→ **Dataset records**
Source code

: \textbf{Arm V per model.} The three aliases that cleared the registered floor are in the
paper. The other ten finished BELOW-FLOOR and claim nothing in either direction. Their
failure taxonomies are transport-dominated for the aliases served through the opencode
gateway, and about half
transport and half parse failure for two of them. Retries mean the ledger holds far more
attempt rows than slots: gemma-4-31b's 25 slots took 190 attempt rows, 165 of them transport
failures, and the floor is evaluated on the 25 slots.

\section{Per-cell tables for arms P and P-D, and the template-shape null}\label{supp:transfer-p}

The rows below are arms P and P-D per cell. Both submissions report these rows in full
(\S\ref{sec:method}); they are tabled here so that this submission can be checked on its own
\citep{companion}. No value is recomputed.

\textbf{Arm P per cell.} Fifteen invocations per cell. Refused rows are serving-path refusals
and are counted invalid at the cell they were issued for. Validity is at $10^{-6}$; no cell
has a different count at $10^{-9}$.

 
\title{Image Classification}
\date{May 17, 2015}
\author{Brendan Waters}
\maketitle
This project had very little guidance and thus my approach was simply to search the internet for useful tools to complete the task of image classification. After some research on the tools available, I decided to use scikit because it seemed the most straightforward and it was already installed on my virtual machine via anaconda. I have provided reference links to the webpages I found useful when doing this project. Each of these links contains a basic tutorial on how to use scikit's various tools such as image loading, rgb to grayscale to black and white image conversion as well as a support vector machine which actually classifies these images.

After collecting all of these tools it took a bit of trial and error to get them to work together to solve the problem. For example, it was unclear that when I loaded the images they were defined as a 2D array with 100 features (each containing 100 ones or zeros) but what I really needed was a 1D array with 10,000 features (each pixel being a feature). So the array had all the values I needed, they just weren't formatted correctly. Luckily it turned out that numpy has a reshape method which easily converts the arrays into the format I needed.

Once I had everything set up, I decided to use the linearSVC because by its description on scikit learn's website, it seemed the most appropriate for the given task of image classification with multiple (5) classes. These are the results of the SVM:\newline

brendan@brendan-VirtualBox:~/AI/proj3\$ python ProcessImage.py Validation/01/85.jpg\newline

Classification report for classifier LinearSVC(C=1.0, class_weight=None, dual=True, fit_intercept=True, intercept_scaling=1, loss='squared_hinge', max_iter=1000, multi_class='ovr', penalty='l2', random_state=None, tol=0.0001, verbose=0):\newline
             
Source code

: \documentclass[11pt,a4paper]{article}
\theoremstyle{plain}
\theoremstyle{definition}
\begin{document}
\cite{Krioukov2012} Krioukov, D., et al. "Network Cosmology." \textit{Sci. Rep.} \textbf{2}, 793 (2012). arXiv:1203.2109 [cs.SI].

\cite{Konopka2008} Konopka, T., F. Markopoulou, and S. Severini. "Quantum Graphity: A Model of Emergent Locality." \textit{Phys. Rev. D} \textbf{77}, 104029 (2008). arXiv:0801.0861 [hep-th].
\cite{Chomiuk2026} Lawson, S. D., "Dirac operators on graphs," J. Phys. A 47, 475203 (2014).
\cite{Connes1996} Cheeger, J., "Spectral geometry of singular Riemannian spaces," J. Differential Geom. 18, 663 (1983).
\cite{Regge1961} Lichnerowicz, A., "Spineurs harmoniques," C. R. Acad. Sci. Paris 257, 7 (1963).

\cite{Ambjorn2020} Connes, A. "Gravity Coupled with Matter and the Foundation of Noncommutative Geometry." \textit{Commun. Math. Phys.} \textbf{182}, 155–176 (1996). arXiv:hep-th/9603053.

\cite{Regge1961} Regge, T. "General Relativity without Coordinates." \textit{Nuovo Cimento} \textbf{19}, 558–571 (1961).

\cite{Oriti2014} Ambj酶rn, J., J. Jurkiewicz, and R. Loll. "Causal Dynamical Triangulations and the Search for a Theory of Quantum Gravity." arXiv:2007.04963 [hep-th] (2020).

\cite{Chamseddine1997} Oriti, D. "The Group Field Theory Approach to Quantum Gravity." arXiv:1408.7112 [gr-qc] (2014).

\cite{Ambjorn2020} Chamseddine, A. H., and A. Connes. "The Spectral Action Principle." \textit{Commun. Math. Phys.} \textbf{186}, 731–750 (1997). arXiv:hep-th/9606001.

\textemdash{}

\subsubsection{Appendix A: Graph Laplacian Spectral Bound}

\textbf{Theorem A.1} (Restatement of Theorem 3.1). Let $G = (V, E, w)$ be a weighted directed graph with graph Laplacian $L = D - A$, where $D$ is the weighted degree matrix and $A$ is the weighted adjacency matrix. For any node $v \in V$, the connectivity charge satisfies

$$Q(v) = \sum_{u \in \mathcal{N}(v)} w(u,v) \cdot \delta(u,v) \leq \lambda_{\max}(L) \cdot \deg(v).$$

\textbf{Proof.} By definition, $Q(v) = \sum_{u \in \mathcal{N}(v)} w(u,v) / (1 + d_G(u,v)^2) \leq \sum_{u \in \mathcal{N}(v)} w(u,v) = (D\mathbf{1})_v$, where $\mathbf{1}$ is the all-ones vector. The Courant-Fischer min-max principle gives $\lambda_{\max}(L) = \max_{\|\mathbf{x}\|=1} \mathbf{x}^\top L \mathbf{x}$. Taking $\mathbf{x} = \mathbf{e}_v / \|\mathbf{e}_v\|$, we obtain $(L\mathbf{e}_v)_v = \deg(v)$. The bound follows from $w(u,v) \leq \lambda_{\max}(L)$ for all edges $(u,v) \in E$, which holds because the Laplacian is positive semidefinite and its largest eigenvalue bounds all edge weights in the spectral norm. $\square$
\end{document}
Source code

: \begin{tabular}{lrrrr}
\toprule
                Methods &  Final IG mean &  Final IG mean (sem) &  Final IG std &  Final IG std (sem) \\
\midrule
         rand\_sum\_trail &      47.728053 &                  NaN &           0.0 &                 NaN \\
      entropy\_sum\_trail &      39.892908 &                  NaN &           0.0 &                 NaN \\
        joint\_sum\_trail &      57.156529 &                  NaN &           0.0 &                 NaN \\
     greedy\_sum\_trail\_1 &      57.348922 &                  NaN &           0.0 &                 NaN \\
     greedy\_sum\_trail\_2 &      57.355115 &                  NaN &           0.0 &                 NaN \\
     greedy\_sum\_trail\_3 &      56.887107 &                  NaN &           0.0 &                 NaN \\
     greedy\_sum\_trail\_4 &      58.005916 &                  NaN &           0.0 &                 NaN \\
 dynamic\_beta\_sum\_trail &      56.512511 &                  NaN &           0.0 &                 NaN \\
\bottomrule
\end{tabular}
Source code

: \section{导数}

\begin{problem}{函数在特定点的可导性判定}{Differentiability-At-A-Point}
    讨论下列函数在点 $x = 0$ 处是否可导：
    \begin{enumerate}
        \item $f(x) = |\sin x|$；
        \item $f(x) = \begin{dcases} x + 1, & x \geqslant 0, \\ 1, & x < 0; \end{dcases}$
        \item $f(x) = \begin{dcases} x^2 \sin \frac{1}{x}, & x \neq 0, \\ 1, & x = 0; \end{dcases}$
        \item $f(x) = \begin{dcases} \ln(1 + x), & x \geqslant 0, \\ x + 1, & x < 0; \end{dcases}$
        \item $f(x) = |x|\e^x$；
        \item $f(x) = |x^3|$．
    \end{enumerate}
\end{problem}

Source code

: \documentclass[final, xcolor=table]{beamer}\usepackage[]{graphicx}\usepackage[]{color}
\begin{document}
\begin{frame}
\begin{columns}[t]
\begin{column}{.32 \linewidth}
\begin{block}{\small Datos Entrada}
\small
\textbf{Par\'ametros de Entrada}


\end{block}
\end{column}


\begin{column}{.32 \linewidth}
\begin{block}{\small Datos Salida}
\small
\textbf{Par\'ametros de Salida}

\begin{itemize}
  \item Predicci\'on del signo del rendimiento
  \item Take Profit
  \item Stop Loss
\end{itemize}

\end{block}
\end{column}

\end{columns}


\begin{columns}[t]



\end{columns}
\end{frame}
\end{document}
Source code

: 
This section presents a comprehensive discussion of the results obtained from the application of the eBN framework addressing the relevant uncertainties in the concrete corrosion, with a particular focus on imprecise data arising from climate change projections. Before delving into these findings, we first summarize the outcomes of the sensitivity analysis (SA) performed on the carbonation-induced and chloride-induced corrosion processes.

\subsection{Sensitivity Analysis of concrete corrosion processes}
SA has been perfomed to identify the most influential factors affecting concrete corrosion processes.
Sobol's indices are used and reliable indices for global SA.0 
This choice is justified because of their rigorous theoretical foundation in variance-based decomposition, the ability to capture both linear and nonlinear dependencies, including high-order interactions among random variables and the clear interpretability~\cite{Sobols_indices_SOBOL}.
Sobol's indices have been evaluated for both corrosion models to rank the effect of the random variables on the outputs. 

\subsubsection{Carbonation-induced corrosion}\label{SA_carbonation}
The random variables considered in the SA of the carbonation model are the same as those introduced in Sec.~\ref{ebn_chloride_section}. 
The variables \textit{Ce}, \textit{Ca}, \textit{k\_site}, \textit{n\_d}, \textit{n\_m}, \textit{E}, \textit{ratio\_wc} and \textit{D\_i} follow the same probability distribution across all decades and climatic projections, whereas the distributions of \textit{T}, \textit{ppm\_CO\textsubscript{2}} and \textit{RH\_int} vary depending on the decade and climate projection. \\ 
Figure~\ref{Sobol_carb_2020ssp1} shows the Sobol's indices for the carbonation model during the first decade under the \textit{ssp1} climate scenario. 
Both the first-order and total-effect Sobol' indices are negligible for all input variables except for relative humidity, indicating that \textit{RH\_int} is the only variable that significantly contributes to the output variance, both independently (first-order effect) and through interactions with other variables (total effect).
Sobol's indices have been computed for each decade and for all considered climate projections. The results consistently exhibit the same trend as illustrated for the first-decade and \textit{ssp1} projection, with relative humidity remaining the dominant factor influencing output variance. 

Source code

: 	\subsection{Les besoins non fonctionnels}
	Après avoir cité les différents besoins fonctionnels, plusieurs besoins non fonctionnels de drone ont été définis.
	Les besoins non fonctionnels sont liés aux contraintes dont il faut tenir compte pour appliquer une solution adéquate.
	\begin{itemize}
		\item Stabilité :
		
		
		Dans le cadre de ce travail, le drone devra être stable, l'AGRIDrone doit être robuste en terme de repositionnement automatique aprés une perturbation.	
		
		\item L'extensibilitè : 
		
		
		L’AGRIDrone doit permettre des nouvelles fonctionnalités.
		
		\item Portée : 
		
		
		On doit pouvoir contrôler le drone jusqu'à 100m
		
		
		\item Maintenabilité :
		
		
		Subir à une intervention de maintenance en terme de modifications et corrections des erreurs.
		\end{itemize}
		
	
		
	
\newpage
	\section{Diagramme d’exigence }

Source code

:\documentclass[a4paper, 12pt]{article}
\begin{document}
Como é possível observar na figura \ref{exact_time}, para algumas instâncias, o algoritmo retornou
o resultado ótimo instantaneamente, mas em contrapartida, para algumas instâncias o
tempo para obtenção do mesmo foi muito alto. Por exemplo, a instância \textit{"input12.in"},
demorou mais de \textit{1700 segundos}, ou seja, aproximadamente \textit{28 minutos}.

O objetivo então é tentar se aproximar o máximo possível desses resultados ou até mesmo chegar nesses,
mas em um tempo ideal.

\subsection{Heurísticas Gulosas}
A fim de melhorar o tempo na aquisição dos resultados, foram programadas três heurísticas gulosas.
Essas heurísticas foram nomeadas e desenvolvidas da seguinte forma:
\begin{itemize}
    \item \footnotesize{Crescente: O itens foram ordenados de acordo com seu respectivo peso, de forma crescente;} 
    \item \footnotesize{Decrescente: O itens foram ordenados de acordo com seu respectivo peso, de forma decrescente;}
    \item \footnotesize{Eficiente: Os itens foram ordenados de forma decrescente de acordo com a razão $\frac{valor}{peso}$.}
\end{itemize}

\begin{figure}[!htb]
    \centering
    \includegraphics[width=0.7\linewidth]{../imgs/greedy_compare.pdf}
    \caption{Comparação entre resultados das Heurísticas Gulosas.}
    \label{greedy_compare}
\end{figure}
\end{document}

→ **Work to complete**
Each line in the data where the string "mean" occurs should be identified and copied.

→ **Exercise answer**
transport and half parse failure for two of them. Retries mean the ledger holds far more
                Methods &  Final IG mean &  Final IG mean (sem) &  Final IG std &  Final IG std (sem) \\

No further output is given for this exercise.